• What the task requires:
The listing below is to be written out word for word, minus its images.

• Dataset extract:
● ● ● ● ●

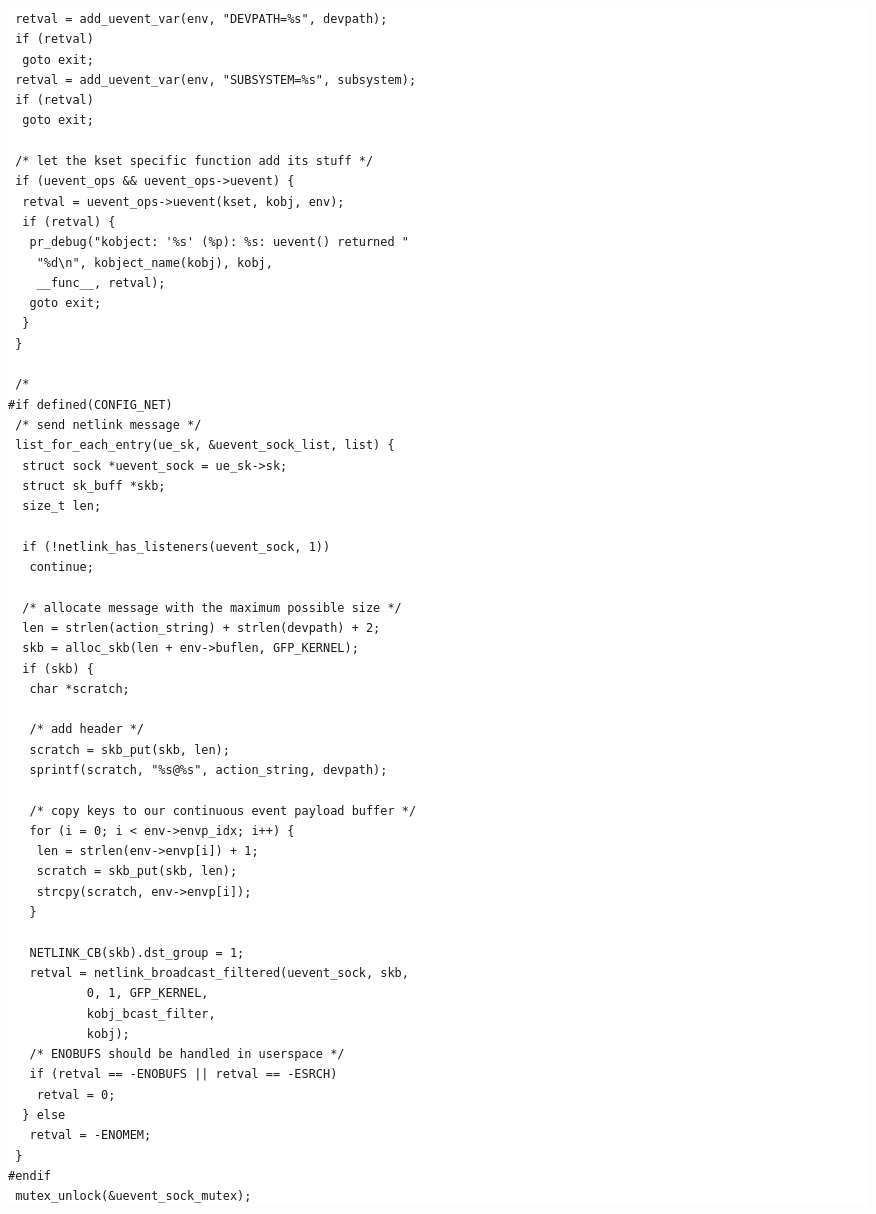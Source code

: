      retval = add_uevent_var(env, "DEVPATH=%s", devpath);
     if (retval)
      goto exit;
     retval = add_uevent_var(env, "SUBSYSTEM=%s", subsystem);
     if (retval)
      goto exit;
    
     /* let the kset specific function add its stuff */
     if (uevent_ops && uevent_ops->uevent) {
      retval = uevent_ops->uevent(kset, kobj, env);
      if (retval) {
       pr_debug("kobject: '%s' (%p): %s: uevent() returned "
        "%d\n", kobject_name(kobj), kobj,
        __func__, retval);
       goto exit;
      }
     }
    
     /*
    #if defined(CONFIG_NET)
     /* send netlink message */
     list_for_each_entry(ue_sk, &uevent_sock_list, list) {
      struct sock *uevent_sock = ue_sk->sk;
      struct sk_buff *skb;
      size_t len;
    
      if (!netlink_has_listeners(uevent_sock, 1))
       continue;
    
      /* allocate message with the maximum possible size */
      len = strlen(action_string) + strlen(devpath) + 2;
      skb = alloc_skb(len + env->buflen, GFP_KERNEL);
      if (skb) {
       char *scratch;
    
       /* add header */
       scratch = skb_put(skb, len);
       sprintf(scratch, "%s@%s", action_string, devpath);
    
       /* copy keys to our continuous event payload buffer */
       for (i = 0; i < env->envp_idx; i++) {
        len = strlen(env->envp[i]) + 1;
        scratch = skb_put(skb, len);
        strcpy(scratch, env->envp[i]);
       }
    
       NETLINK_CB(skb).dst_group = 1;
       retval = netlink_broadcast_filtered(uevent_sock, skb,
               0, 1, GFP_KERNEL,
               kobj_bcast_filter,
               kobj);
       /* ENOBUFS should be handled in userspace */
       if (retval == -ENOBUFS || retval == -ESRCH)
        retval = 0;
      } else
       retval = -ENOMEM;
     }
    #endif
     mutex_unlock(&uevent_sock_mutex);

● ● ● ● ●

• Result:
Source code

:      retval = add_uevent_var(env, "DEVPATH=%s", devpath);
     if (retval)
      goto exit;
     retval = add_uevent_var(env, "SUBSYSTEM=%s", subsystem);
     if (retval)
      goto exit;
    
     /* let the kset specific function add its stuff */
     if (uevent_ops && uevent_ops->uevent) {
      retval = uevent_ops->uevent(kset, kobj, env);
      if (retval) {
       pr_debug("kobject: '%s' (%p): %s: uevent() returned "
        "%d\n", kobject_name(kobj), kobj,
        __func__, retval);
       goto exit;
      }
     }
    
     /*
    #if defined(CONFIG_NET)
     /* send netlink message */
     list_for_each_entry(ue_sk, &uevent_sock_list, list) {
      struct sock *uevent_sock = ue_sk->sk;
      struct sk_buff *skb;
      size_t len;
    
      if (!netlink_has_listeners(uevent_sock, 1))
       continue;
    
      /* allocate message with the maximum possible size */
      len = strlen(action_string) + strlen(devpath) + 2;
      skb = alloc_skb(len + env->buflen, GFP_KERNEL);
      if (skb) {
       char *scratch;
    
       /* add header */
       scratch = skb_put(skb, len);
       sprintf(scratch, "%s@%s", action_string, devpath);
    
       /* copy keys to our continuous event payload buffer */
       for (i = 0; i < env->envp_idx; i++) {
        len = strlen(env->envp[i]) + 1;
        scratch = skb_put(skb, len);
        strcpy(scratch, env->envp[i]);
       }
    
       NETLINK_CB(skb).dst_group = 1;
       retval = netlink_broadcast_filtered(uevent_sock, skb,
               0, 1, GFP_KERNEL,
               kobj_bcast_filter,
               kobj);
       /* ENOBUFS should be handled in userspace */
       if (retval == -ENOBUFS || retval == -ESRCH)
        retval = 0;
      } else
       retval = -ENOMEM;
     }
    #endif
     mutex_unlock(&uevent_sock_mutex);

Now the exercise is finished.